:: Task material ::

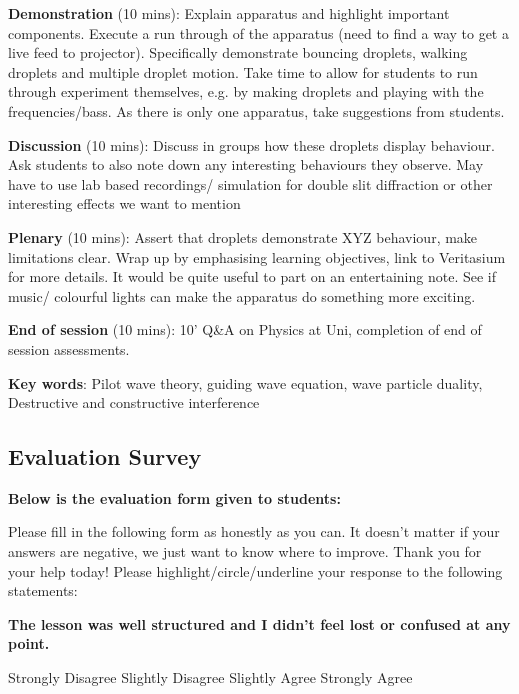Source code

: \noindent \textbf{Demonstration} (10 mins): Explain apparatus and highlight important components. Execute a run through of the apparatus (need to find a way to get a live feed to projector). Specifically demonstrate bouncing droplets, walking droplets and multiple droplet motion. Take time to allow for students to run through experiment themselves, e.g. by making droplets and playing with the frequencies/bass. As there is only one apparatus, take suggestions from students. 

\noindent \textbf{Discussion} (10 mins): Discuss in groups how these droplets display behaviour. Ask students to also note down any interesting behaviours they observe. May have to use lab based recordings/ simulation for double slit diffraction or other interesting effects we want to mention

\noindent \textbf{Plenary} (10 mins): Assert that droplets demonstrate XYZ behaviour, make limitations clear. Wrap up by emphasising learning objectives, link to Veritasium for more details. It would be quite useful to part on an entertaining note. See if music/ colourful lights can make the apparatus do something more exciting. 

\noindent \textbf{End of session} (10 mins): 10' Q\&A on Physics at Uni, completion of end of session assessments. 



\noindent \textbf{Key words}: Pilot wave theory, guiding wave equation, wave particle duality, Destructive and constructive interference

\clearpage

\subsection{Evaluation Survey} \label{evaluationsurvey}
\noindent \textbf{Below is the evaluation form given to students:}
\vspace{3mm}

\noindent Please fill in the following form as honestly as you can. It doesn’t matter if your answers are negative, we just want to know where to improve. Thank you for your help today!
Please highlight/circle/underline your response to the following statements:

\vspace{3mm}

\noindent \textbf{The lesson was well structured and I didn’t feel lost or confused at any point.}

\vspace{3mm}
Strongly Disagree\hspace{1.5cm}	Slightly Disagree\hspace{1.5cm}	Slightly Agree\hspace{1.5cm}		Strongly Agree
\vspace{3mm}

:::

◆ **What the task asks**
Show each line in the data where the string "your" appears.

◆ **Response below**
\noindent Please fill in the following form as honestly as you can. It doesn’t matter if your answers are negative, we just want to know where to improve. Thank you for your help today!
Please highlight/circle/underline your response to the following statements:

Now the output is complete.